Stored data entries
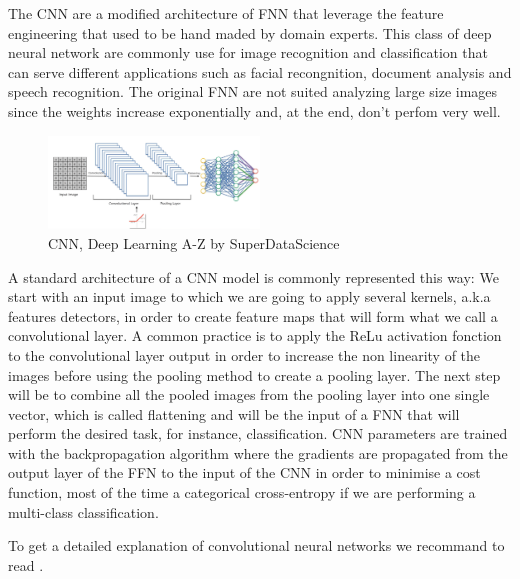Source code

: \documentclass[letter]{article}\usepackage[]{graphicx}\usepackage[]{color}
\begin{document}
The CNN are a modified architecture of FNN that leverage the feature engineering that used to be hand maded by domain experts. This class of deep neural network are commonly use for image recognition and classification that can serve different applications such as facial recongnition, document analysis and speech recognition. The original FNN are not suited analyzing large size images since the weights increase exponentially and, at the end, don't perfom very well.\\
\begin{figure}
  \begin{center}
    \includegraphics[width=0.5\textwidth]{figure/CNN_process.png}
  \end{center}
  \caption{CNN, Deep Learning A-Z by SuperDataScience}
\end{figure}
A standard architecture of a CNN model is commonly represented this way: We start with an input image to which we are going to apply several kernels, a.k.a features detectors, in order to create feature maps that will form what we call a convolutional layer. A common practice is to apply the ReLu activation fonction to the convolutional layer output in order to increase the non linearity of the images before using the pooling method to create a pooling layer. The next step will be to combine all the pooled images from the pooling layer into one single vector, which is called flattening and will be the input of a FNN that will perform the desired task, for instance, classification. CNN parameters are trained with the backpropagation algorithm where the gradients are propagated from the output layer of the FFN to the input of the CNN in order to minimise a cost function, most of the time a categorical cross-entropy if we are performing a multi-class classification. 


To get a detailed explanation of convolutional neural networks we recommand to read \cite[Chapter 9]{Goodfellow-et-al-2016}.\\
\end{document}
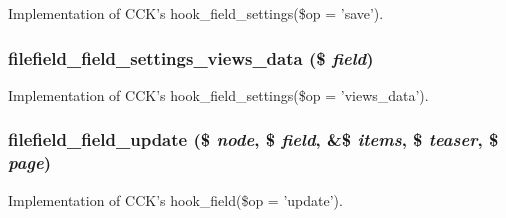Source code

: Implementation of CCK's hook\_\-field\_\-settings(\$op = 'save'). \hypertarget{filefield__field_8inc_735b23726b4588e308eac69da0533a19}{
\subsubsection[{filefield\_\-field\_\-settings\_\-views\_\-data}]{\setlength{\rightskip}{0pt plus 5cm}filefield\_\-field\_\-settings\_\-views\_\-data (\$ {\em field})}}
\label{filefield__field_8inc_735b23726b4588e308eac69da0533a19}


Implementation of CCK's hook\_\-field\_\-settings(\$op = 'views\_\-data'). \hypertarget{filefield__field_8inc_abf42e1b91a512b7155b5f288988a430}{
\subsubsection[{filefield\_\-field\_\-update}]{\setlength{\rightskip}{0pt plus 5cm}filefield\_\-field\_\-update (\$ {\em node}, \/  \$ {\em field}, \/  \&\$ {\em items}, \/  \$ {\em teaser}, \/  \$ {\em page})}}
\label{filefield__field_8inc_abf42e1b91a512b7155b5f288988a430}


Implementation of CCK's hook\_\-field(\$op = 'update'). 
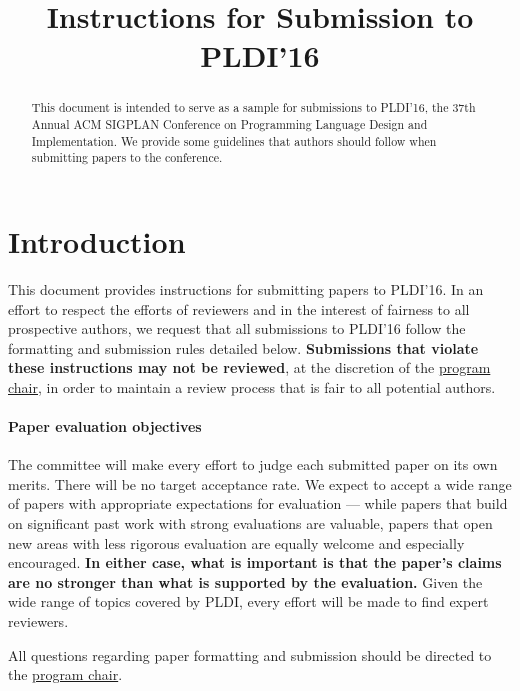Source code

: \documentclass[pldi]{sigplanconf-pldi16}
\begin{document}
%
%

\title{Instructions for Submission to PLDI'16}

\maketitle
\begin{abstract}
  This document is intended to serve as a sample for submissions to PLDI'16,
  the 37th Annual ACM SIGPLAN Conference on Programming Language
  Design and Implementation.  We provide some guidelines
  that authors should follow when submitting papers to the conference.
\end{abstract}

\section{Introduction}

This document provides instructions for submitting papers to PLDI'16.
In an effort to respect the efforts of reviewers and in the interest
of fairness to all prospective authors, we request that all
submissions to PLDI'16 follow the formatting and submission rules
detailed below. \textbf{Submissions that violate these instructions
  may not be reviewed}, at the discretion of the
\href{mailto:emery@cs.umass.edu?subject=[PLDI'16]}{program
  chair}, in order to maintain a review process that is fair to all
potential authors.

\paragraph{Paper evaluation objectives}
The committee will make every effort to judge each submitted paper on
its own merits. There will be no target acceptance rate.  We expect to
accept a wide range of papers with appropriate expectations for
evaluation --- while papers that build on significant past work with
strong evaluations are valuable, papers that open new areas with less
rigorous evaluation are equally welcome and especially
encouraged. \textbf{In either case, what is important is that the
  paper's claims are no stronger than what is supported by the
  evaluation.}  Given the wide range of topics covered by PLDI, every
effort will be made to find expert reviewers.

All questions regarding paper formatting and submission should be
directed to the
\href{mailto:emery@cs.umass.edu?subject=[PLDI'16]}{program
  chair}.
\end{document}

Activity: Would you retype exactly the lines above, from the line with "submissions to PLDI'16 follow" to the line with "accept a wide", with both end lines kept and nothing more?

Exercise answer:
submissions to PLDI'16 follow the formatting and submission rules
detailed below. \textbf{Submissions that violate these instructions
  may not be reviewed}, at the discretion of the
\href{mailto:emery@cs.umass.edu?subject=[PLDI'16]}{program
  chair}, in order to maintain a review process that is fair to all
potential authors.

\paragraph{Paper evaluation objectives}
The committee will make every effort to judge each submitted paper on
its own merits. There will be no target acceptance rate.  We expect to
accept a wide range of papers with appropriate expectations for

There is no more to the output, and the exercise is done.